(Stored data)
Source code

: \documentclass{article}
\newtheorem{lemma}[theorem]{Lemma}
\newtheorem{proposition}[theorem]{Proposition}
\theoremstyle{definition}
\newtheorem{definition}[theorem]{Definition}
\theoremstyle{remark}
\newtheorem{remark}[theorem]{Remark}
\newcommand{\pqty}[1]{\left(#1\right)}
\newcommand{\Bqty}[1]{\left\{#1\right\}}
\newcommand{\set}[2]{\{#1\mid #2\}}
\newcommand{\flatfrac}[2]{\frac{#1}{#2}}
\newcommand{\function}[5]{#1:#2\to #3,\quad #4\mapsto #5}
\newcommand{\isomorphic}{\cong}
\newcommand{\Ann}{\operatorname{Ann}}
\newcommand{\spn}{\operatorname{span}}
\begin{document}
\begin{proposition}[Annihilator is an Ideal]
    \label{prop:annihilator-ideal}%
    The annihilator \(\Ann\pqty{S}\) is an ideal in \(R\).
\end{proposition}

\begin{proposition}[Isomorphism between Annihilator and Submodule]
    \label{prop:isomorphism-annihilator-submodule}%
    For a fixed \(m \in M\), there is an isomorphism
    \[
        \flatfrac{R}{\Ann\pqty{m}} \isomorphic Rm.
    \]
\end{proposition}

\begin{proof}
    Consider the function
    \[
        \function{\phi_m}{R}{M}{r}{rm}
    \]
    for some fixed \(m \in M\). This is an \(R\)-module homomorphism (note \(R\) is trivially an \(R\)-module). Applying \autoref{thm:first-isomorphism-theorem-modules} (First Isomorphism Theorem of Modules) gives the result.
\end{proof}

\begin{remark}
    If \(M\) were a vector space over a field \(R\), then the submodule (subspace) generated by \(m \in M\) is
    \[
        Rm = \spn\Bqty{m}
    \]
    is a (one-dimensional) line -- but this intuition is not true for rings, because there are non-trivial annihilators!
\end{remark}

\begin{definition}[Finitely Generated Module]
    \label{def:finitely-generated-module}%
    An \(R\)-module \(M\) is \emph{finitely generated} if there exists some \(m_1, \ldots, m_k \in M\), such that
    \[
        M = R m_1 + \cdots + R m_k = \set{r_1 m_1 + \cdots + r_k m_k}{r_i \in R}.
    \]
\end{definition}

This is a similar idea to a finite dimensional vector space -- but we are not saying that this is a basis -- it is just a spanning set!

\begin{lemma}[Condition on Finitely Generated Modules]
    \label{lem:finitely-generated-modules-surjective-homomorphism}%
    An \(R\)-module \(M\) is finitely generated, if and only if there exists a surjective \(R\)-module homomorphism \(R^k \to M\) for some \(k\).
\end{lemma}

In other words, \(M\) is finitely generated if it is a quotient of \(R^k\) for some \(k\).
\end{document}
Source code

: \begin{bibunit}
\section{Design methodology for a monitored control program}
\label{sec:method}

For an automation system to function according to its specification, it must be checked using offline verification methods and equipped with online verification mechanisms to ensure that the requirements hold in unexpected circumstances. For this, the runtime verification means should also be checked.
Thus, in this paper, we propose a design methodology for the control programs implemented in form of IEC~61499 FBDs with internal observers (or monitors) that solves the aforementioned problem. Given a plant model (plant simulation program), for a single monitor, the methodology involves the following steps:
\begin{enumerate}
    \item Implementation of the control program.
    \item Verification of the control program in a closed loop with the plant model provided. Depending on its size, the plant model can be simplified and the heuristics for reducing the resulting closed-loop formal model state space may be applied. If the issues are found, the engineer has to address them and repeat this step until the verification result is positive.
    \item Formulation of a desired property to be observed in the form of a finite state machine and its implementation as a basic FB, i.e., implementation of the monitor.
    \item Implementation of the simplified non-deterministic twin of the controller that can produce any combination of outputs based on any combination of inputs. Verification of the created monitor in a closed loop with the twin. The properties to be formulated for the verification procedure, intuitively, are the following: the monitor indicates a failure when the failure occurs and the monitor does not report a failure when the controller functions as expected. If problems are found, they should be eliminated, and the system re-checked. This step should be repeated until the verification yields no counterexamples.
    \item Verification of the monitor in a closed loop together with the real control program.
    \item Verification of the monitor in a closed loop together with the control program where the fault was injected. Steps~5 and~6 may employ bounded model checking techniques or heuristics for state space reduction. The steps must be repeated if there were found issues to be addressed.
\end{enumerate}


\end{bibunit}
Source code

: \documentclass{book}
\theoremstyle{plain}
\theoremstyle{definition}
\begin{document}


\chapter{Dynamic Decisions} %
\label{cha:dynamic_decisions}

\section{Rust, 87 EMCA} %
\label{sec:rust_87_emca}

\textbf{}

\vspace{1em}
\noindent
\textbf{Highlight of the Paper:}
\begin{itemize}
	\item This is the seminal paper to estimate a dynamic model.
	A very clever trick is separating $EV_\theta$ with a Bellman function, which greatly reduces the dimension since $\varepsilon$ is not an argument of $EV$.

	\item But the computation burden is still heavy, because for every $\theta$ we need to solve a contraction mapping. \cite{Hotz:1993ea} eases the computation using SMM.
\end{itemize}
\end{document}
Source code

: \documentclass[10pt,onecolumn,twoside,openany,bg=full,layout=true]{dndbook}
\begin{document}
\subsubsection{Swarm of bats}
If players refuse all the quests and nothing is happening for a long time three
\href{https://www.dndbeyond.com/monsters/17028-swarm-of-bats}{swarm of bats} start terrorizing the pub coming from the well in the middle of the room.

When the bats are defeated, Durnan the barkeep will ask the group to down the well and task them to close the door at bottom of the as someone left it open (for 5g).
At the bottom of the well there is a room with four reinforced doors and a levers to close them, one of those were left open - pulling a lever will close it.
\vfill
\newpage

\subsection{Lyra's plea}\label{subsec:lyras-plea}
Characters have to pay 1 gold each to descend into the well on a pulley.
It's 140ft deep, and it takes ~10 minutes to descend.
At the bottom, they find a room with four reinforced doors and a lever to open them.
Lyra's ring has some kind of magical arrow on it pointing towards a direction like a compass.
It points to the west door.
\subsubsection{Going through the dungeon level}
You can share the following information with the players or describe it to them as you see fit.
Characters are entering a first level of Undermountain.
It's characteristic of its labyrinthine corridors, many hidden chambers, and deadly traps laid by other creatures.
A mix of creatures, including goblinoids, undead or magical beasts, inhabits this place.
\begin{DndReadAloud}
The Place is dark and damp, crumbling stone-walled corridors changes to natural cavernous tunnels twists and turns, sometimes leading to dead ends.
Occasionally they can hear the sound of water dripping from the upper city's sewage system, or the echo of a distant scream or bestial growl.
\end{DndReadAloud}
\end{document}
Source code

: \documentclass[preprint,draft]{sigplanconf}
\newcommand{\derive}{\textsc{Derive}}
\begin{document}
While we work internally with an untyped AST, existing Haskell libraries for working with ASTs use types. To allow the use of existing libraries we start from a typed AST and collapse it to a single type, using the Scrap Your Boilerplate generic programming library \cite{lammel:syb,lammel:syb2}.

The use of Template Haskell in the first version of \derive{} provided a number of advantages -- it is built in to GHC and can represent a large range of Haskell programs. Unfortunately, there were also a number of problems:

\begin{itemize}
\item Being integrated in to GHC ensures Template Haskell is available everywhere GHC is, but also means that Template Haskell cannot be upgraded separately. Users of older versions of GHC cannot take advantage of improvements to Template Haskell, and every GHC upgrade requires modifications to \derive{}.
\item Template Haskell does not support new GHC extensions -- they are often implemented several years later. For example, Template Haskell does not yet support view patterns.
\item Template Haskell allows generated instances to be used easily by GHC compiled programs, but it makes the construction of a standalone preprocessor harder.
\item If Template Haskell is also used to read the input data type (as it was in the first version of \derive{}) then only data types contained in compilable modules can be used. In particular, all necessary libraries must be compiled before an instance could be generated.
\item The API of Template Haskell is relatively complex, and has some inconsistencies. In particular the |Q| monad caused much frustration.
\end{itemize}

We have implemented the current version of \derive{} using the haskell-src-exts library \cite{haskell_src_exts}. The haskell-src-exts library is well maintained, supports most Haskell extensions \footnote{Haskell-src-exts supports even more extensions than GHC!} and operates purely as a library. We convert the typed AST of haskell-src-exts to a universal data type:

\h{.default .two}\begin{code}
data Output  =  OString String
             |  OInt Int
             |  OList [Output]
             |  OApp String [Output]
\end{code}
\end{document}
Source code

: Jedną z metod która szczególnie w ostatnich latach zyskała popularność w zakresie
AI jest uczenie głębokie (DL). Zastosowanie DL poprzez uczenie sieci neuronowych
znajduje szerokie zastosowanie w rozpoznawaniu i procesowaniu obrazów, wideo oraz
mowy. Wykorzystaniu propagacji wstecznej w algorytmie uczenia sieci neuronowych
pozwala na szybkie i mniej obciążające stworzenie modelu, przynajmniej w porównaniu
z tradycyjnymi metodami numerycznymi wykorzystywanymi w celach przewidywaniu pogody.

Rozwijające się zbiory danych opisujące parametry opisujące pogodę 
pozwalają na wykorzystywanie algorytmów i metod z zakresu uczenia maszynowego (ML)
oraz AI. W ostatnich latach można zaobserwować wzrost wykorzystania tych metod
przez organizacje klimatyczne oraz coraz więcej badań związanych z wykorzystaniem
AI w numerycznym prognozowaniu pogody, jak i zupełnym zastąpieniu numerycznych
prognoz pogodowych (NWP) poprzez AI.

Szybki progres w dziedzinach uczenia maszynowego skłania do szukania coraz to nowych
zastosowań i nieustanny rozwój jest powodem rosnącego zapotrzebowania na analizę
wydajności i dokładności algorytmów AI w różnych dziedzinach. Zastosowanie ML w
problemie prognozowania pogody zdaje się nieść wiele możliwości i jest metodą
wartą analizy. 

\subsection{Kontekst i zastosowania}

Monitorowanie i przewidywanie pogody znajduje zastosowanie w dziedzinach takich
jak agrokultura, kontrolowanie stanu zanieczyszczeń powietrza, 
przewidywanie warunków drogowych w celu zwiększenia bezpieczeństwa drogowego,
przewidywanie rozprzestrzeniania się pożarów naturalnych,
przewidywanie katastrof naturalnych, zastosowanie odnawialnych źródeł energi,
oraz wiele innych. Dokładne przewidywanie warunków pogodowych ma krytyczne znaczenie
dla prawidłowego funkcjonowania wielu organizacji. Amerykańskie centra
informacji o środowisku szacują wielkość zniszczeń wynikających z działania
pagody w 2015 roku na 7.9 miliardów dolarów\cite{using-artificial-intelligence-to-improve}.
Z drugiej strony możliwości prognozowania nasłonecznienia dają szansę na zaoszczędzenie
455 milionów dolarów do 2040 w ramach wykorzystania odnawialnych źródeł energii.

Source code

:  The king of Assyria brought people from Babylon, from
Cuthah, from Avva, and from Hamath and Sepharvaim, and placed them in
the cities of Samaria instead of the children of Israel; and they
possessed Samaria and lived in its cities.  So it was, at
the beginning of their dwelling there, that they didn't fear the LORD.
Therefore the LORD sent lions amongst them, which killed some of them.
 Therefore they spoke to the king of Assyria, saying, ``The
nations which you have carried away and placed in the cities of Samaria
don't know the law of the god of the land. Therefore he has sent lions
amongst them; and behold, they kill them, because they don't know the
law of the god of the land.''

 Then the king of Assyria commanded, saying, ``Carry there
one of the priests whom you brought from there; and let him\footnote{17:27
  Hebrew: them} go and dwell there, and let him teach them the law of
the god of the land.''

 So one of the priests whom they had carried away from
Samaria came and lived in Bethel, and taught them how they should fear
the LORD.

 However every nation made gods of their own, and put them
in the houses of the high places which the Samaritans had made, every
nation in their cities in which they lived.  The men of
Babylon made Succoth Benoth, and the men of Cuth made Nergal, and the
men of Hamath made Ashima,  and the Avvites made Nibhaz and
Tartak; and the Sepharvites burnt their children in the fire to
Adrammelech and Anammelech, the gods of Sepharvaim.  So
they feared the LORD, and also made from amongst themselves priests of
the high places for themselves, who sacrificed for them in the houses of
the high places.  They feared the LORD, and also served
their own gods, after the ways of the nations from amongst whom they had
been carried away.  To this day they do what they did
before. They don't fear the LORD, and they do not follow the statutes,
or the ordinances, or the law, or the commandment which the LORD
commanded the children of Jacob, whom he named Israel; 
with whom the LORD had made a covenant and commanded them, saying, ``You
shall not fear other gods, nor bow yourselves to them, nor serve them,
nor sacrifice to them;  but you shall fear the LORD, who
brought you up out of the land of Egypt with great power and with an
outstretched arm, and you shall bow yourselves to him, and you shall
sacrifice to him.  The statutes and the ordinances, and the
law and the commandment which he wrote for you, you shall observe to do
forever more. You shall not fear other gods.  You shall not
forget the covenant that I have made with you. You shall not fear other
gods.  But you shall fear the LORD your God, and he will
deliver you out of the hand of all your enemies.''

● **Instructions for the task**: Output the lines above between the one holding "been carried away." and the one holding "sacrifice to him.", inclusive, with nothing before or after them.

● **Problem solution**:
been carried away.  To this day they do what they did
before. They don't fear the LORD, and they do not follow the statutes,
or the ordinances, or the law, or the commandment which the LORD
commanded the children of Jacob, whom he named Israel; 
with whom the LORD had made a covenant and commanded them, saying, ``You
shall not fear other gods, nor bow yourselves to them, nor serve them,
nor sacrifice to them;  but you shall fear the LORD, who
brought you up out of the land of Egypt with great power and with an
outstretched arm, and you shall bow yourselves to him, and you shall
sacrifice to him.  The statutes and the ordinances, and the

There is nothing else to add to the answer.